An important distinction to make when it comes to music and instruments is the difference between analog and digital. Analog, for our purposes, refers to instruments that express sound data that is continuous and defined by some physical variable. Violins, for example, are analog instruments because the sound they create is propagated through the air and they sound different as the frequency varies in a continuous manner. Digital refers to instruments that express data in discrete terms, such as the zeros and ones in binary code. A digital synthesizer, for instance, reacts when the artist presses a button on the keyboard. The button is either off or on, with no change in between. Even pitch-changing effects and various other seemingly continuous dials on digital instruments are most often discrete settings, having a limited number of states.
One of the earliest electronic instruments is the theremin, made popular by thriller movie composer Miklós Rózsa (and perhaps more recently by Sheldon Cooper from the Big Bang Theory). As a musician moves their hands through the electromagnetic field created by the theremin, disruptions are created. These disruptions are translated into sound. The whole instrument is still analog, but was nonetheless a pioneer in introducing new musical possibilities.
One of the most significant leaps in bringing digital instrumentation into the mainstream of music was with the digital synthesizer. This device, most often set up as a keyboard, simply creates certain preset sounds when the keys are pressed and has built-in features to modulate pitch and volume or to loop sounds. Even once artists started using these instruments, at the core of the work was a skilled performance. A complex synth riff is as much of a challenge as playing a song on a piano.
While writing songs before a performance has always been standard practice in most genres, a critical change occurred when entire songs could be finished at an artist’s leisure. Due to the nature of digital music, various sounds can often be recreated simply using a computer program. Many programs on the market today, such as GarageBand and Ableton, have thousands of sounds available, all able to be manipulated in limitless ways. This paved the way for DJ’s to get away with standing in front of a turntable, or in recent years, a laptop, and simply pressing play.
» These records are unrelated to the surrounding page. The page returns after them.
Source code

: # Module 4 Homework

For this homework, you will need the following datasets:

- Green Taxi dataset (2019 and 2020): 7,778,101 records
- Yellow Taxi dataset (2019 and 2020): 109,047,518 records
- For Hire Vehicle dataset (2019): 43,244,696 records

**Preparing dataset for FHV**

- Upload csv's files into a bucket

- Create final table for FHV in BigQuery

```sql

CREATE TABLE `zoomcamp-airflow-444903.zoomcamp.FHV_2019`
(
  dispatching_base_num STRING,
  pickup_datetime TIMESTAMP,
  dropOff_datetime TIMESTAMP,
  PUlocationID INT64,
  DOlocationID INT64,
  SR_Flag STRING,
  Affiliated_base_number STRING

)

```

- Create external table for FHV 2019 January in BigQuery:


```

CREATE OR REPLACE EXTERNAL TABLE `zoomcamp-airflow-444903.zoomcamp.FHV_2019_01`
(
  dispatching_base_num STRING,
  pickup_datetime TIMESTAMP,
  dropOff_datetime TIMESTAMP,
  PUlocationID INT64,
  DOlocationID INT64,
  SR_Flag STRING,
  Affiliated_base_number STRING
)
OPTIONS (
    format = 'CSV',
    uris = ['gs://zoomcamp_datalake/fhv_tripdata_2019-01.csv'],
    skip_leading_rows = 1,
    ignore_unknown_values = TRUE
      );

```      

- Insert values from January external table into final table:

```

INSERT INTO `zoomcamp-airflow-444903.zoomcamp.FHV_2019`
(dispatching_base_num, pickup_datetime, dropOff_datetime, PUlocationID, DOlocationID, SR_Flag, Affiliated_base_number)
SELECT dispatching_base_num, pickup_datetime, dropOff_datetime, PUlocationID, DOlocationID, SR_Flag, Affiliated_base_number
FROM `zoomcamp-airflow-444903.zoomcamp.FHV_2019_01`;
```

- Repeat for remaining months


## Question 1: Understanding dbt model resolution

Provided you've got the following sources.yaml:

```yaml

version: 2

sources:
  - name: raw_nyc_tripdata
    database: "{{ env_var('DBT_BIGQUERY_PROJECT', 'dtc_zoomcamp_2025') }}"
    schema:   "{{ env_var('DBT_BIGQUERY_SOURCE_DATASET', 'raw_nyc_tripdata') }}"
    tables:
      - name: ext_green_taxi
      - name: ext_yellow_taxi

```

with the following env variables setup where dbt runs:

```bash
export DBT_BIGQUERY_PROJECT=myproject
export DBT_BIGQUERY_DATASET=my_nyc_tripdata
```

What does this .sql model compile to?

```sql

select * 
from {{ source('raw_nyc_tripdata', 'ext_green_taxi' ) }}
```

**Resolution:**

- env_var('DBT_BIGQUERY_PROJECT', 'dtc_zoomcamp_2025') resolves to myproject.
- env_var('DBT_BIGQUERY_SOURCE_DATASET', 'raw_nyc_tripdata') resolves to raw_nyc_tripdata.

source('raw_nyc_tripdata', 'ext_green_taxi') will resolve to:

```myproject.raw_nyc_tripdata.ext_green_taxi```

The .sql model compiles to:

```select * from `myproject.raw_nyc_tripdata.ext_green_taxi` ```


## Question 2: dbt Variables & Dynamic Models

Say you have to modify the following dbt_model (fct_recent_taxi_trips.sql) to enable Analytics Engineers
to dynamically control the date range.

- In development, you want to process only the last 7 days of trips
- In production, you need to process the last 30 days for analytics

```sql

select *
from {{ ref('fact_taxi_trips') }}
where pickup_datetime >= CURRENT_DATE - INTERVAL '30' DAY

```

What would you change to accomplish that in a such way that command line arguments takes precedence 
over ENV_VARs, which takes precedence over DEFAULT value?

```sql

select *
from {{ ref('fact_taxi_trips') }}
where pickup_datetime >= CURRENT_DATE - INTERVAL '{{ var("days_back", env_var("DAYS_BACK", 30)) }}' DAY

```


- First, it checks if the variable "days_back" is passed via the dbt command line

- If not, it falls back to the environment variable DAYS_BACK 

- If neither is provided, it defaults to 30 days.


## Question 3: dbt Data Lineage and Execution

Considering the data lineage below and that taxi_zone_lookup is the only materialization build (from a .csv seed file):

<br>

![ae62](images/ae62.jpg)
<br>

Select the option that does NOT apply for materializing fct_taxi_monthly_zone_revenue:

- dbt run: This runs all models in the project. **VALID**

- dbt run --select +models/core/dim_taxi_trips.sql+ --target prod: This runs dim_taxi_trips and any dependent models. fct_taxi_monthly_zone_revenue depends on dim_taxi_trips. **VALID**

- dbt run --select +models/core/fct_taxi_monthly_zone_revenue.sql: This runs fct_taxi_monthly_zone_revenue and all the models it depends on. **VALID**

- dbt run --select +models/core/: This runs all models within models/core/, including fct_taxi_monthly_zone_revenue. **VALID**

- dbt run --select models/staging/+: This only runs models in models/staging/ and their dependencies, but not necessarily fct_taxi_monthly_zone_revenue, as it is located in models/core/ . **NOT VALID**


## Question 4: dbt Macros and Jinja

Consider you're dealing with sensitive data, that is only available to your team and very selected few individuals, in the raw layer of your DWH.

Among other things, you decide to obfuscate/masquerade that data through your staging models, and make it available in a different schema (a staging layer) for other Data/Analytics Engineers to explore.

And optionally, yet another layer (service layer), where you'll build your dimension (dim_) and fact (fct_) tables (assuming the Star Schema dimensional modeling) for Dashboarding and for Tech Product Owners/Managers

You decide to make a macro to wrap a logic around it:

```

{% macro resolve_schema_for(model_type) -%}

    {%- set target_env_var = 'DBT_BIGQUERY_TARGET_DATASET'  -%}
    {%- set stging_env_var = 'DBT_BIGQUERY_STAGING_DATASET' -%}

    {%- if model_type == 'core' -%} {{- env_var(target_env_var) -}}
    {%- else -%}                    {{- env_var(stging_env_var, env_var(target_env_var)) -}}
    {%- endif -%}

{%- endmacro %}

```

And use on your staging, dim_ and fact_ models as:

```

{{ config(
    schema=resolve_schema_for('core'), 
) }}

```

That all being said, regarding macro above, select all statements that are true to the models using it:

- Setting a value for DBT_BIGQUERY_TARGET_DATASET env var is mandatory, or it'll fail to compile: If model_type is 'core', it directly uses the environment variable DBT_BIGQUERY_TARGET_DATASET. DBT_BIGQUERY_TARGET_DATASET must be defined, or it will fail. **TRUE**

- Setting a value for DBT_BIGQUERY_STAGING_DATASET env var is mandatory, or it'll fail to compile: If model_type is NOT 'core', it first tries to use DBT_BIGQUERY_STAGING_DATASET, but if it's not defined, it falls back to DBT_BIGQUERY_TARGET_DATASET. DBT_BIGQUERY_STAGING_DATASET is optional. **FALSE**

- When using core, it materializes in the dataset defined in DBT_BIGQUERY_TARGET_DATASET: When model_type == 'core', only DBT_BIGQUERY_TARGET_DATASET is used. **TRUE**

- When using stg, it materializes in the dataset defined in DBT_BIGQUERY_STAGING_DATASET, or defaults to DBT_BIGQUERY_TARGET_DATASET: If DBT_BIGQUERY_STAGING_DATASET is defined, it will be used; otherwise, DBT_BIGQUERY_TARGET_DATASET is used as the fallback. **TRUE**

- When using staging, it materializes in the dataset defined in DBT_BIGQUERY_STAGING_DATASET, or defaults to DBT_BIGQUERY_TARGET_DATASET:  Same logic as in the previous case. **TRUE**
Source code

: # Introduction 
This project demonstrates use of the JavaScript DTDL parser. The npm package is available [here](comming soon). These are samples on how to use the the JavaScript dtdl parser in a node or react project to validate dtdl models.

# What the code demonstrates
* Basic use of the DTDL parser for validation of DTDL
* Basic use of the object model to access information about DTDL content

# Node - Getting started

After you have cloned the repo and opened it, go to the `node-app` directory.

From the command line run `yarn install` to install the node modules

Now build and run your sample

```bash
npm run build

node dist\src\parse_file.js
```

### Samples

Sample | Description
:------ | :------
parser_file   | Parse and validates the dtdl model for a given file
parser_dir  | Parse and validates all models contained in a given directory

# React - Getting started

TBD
Recent breakthrough trends, however, are shifting the focus back into live performance and recording.
The gap between analog and digital instruments is still not something that is closed, and there is no way for a computer program to create a “natural” sounding orchestra or rock band performance any time soon; there are just too many variables involved in the sounds produced by physical instruments. Theoretically, though, a digital instrument can have every sound recreated exactly on a computer screen. So what makes these electronic instruments so widespread? Perhaps the best explanation is that some artists prefer the imperfection of an off-the-cuff performance piece, even when computer-generated sounds are involved.
Jeremy Morris, an assistant professor of Media and Cultural Studies at UW-Madison suggests that contemporary music innovation is approached from two sides. Not only is music itself being constantly changed and developed, but the technology side of it has become its own entity. There appear to be two approaches to bridging the gap between disciplines. “Some artists are so acutely aware of their own practice and their own way of making music that they design an instrument to do what they want to do,” Morris says. Artists such as Imogen Heap are known for modifying their instruments to create unique sounds, and ever since the classical era, artists have been known to request their instruments to be made to certain specifications. What’s arguably new is the development of technologies first, without clear musical demand for it. This interest has grown among developers and academics alike, leading to new movements and gatherings dedicated solely to music development.
An event dedicated to music technology is the Music Tech Fest. It is a traveling event that showcases new developments in music technology, with an emphasis on novel and unique ways to create and control sounds. Examples of devices from recent appearances include devices that scan brainwaves and sensors that detect subtle movement of the fingers to create sounds. Morris characterizes these instruments by claiming that, “the tactility of performance is being put back into instruments.” Technologies such as the Reactable allow multiple people to surround a table and use blocks to control the sounds, creating an entirely interactive musical experience not too unlike playing a piano with friends. As Morris describes, the festival’s theme is “an approach to the instrument, as opposed to an approach to the music.”
Music today stands in a unique position, where engineers are influencing music just as much as musicians are influencing the engineers. Technology is advancing at amazing rates in all fields, and perhaps it was only natural that technical creativity caught up with musical creativity. This could be seen as a complete upending of the source of innovation, but it is not something that musical engineers fear. Morris is a contributing thinker to the festival’s manifesto, which describes how “Music technologies help us explore what it means to be human, to create, and to participate.” Music is in a very confusing place in time, but perhaps the work that comes out of these modern collaborations between engineers and artists will come to define the cultural era in which we live.